Le nouchi est apparu sous la forme d’une langue hybride, constituée d’un mélange de langues étrangères (français, anglais, espagnol) et de langues locales, notamment le dioula, le bété, le baoulé, etc., de langues africaines et surtout des mots inventés par les locuteurs eux-mêmes. Il était utilisé dans les marchés, gares et rues avant d’être transporté dans la plupart des couches sociales. De langue de rue, le nouchi est devenu le moyen de communication interethnique par excellence de Côte    d’Ivoire.

Le nouchi : langue véhiculaire de Côte d’Ivoire

Selon Louis-Jean Calvet, une langue véhiculaire est « une langue utilisée pour la communication entre des groupes qui n’ont pas la même première langue » (Calvet, 1993, p. 40)[1]. Suivant cette définition, le nouchi peut être qualifié de langue véhiculaire. En effet, le nouchi est parlé en ville, dans les villages et dans la diaspora. Il est présent dans les lycées et universités, par tous les groupes ethniques et de toutes les classes sociales et professionnelles.

C’est la langue d’unification des peuples de Côte d’Ivoire en raison de l’absence d’une langue locale imposante.

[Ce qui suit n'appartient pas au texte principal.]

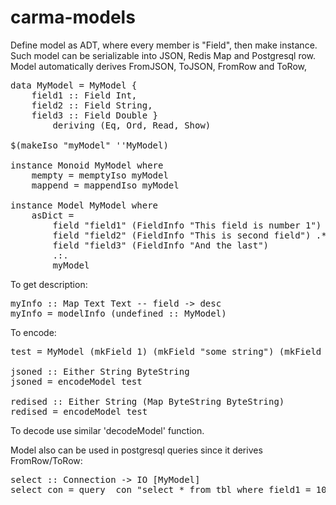 carma-models
============

Define model as ADT, where every member is "Field", then make instance.
Such model can be serializable into JSON, Redis Map and Postgresql row.
Model automatically derives FromJSON, ToJSON, FromRow and ToRow, 

<pre>
data MyModel = MyModel {
	field1 :: Field Int,
	field2 :: Field String,
	field3 :: Field Double }
		deriving (Eq, Ord, Read, Show)

$(makeIso "myModel" ''MyModel)

instance Monoid MyModel where
	mempty = memptyIso myModel
	mappend = mappendIso myModel

instance Model MyModel where
	asDict =
		field "field1" (FieldInfo "This field is number 1") .**.
		field "field2" (FieldInfo "This is second field") .**.
		field "field3" (FieldInfo "And the last")
		.:.
		myModel
</pre>

To get description:

<pre>
myInfo :: Map Text Text -- field -&gt; desc
myInfo = modelInfo (undefined :: MyModel)
</pre>

To encode:

<pre>
test = MyModel (mkField 1) (mkField "some string") (mkField 1.2)

jsoned :: Either String ByteString
jsoned = encodeModel test

redised :: Either String (Map ByteString ByteString)
redised = encodeModel test
</pre>

To decode use similar 'decodeModel' function.

Model also can be used in postgresql queries since it derives FromRow/ToRow:

<pre>
select :: Connection -> IO [MyModel]
select con = query_ con "select * from tbl where field1 = 10"
</pre>
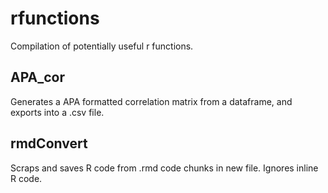 # rfunctions

Compilation of potentially useful r functions.

## APA_cor

Generates a APA formatted correlation matrix from a dataframe, and exports into a .csv file. 

## rmdConvert

Scraps and saves R code from .rmd code chunks in new file. Ignores inline R code.
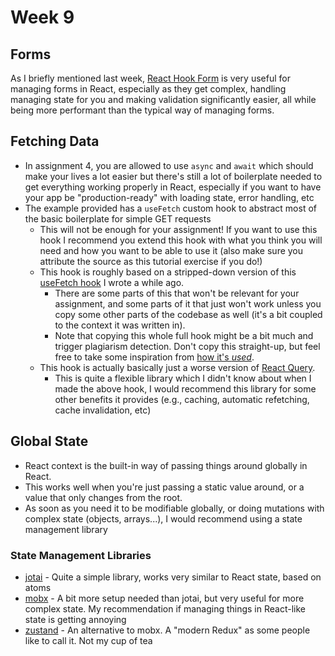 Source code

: # Week 9

## Forms

As I briefly mentioned last week, [React Hook Form](https://react-hook-form.com/) is very useful for managing forms in React, especially as they get complex, handling managing state for you and making validation significantly easier, all while being more performant than the typical way of managing forms.

## Fetching Data

- In assignment 4, you are allowed to use `async` and `await` which should make your lives a lot easier but there's still a lot of boilerplate needed to get everything working properly in React, especially if you want to have your app be "production-ready" with loading state, error handling, etc
- The example provided has a `useFetch` custom hook to abstract most of the basic boilerplate for simple GET requests
  - This will not be enough for your assignment! If you want to use this hook I recommend you extend this hook with what you think you will need and how you want to be able to use it (also make sure you attribute the source as this tutorial exercise if you do!)
  - This hook is roughly based on a stripped-down version of this [useFetch hook](https://github.com/csesoc/chaos/blob/main/frontend/src/hooks/useFetch.ts) I wrote a while ago.
    - There are some parts of this that won't be relevant for your assignment, and some parts of it that just won't work unless you copy some other parts of the codebase as well (it's a bit coupled to the context it was written in).
    - Note that copying this whole full hook might be a bit much and trigger plagiarism detection. Don't copy this straight-up, but feel free to take some inspiration from [how it's _used_](https://github.com/csesoc/chaos/blob/e0f1f53c3824aef34e612857066d5b32f69d4a84/frontend/src/pages/admin/review/finalise_candidates/index.tsx#L50-L84).
  - This hook is actually basically just a worse version of [React Query](https://tanstack.com/query/v3/).
    - This is quite a flexible library which I didn't know about when I made the above hook, I would recommend this library for some other benefits it provides (e.g., caching, automatic refetching, cache invalidation, etc)

## Global State

- React context is the built-in way of passing things around globally in React.
- This works well when you're just passing a static value around, or a value that only changes from the root.
- As soon as you need it to be modifiable globally, or doing mutations with complex state (objects, arrays...), I would recommend using a state management library

### State Management Libraries

- [jotai](https://jotai.org/) - Quite a simple library, works very similar to React state, based on atoms
- [mobx](https://mobx.js.org/) - A bit more setup needed than jotai, but very useful for more complex state. My recommendation if managing things in React-like state is getting annoying
- [zustand](https://zustand-demo.pmnd.rs/) - An alternative to mobx. A "modern Redux" as some people like to call it. Not my cup of tea
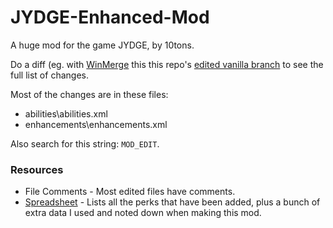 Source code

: # JYDGE-Enhanced-Mod

A huge mod for the game JYDGE, by 10tons.

Do a diff (eg. with [WinMerge](https://winmerge.org/) this this repo's [edited vanilla branch](https://github.com/ithinkandicode/JYDGE-Enhanced-Mod/tree/vanilla-remove-whitespace) to see the full list of changes.

Most of the changes are in these files:

- abilities\abilities.xml
- enhancements\enhancements.xml

Also search for this string: `MOD_EDIT`.

### Resources

- File Comments - Most edited files have comments. 
- [Spreadsheet](https://docs.google.com/spreadsheets/d/1EuM4p1FeFmHOt5FGKta02L1flK76pjaa2m91cLrdKTM/edit#gid=258290661) - Lists all the perks that have been added, plus a bunch of extra data I used and noted down when making this mod.
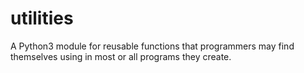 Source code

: # utilities
A Python3 module for reusable functions that programmers may find themselves using in most or all programs they create.
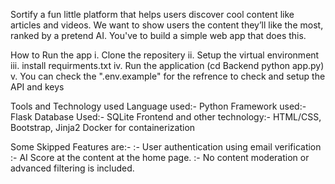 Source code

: Sortify a fun little platform that helps users discover cool content like articles and videos. We want to show users the content they’ll like the most, ranked by a pretend AI. You've to build a simple web app that does this. 

How to Run the app
i. Clone the repositery
ii. Setup the virtual environment 
iii. install requirments.txt 
iv. Run the application
    (cd Backend
    python app.py)
v. You can check the ".env.example" for the refrence to check and setup the API and keys

  Tools and Technology used
  Language used:- Python
  Framework used:- Flask
  Database Used:- SQLite
  Frontend and other technology:- HTML/CSS, Bootstrap, Jinja2
  Docker for containerization 

  Some Skipped Features are:-
  :- User authentication using email verification
  :- AI Score at the content at the home page.
  :- No content moderation or advanced filtering is included. 

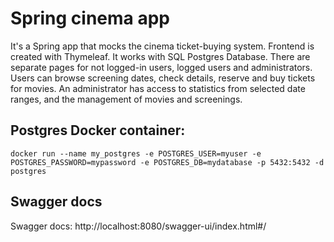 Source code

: # Spring cinema app
It's a Spring app that mocks the cinema ticket-buying system. Frontend is created with Thymeleaf. It works with SQL Postgres Database. There are separate pages for not logged-in users, logged users and administrators. Users can browse screening dates, check details, reserve and buy tickets for movies. An administrator has access to statistics from selected date ranges, and the management of movies and screenings.

## Postgres Docker container:
``
docker run --name my_postgres -e POSTGRES_USER=myuser -e POSTGRES_PASSWORD=mypassword -e POSTGRES_DB=mydatabase -p 5432:5432 -d postgres
``
## Swagger docs

Swagger docs: http://localhost:8080/swagger-ui/index.html#/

C’est le point de rencontre de différentes langues locales ivoiriennes, notamment le dioula, le baoulé et le bété mais aussi africaines.

Bien que n’étant pas une langue nationale, c’est celle qui identifie les Ivoiriens au niveau international. Le terme « nouchi » renvoie automatiquement à la Côte d’Ivoire et représente un emblème linguistique pour la Côte d’Ivoire.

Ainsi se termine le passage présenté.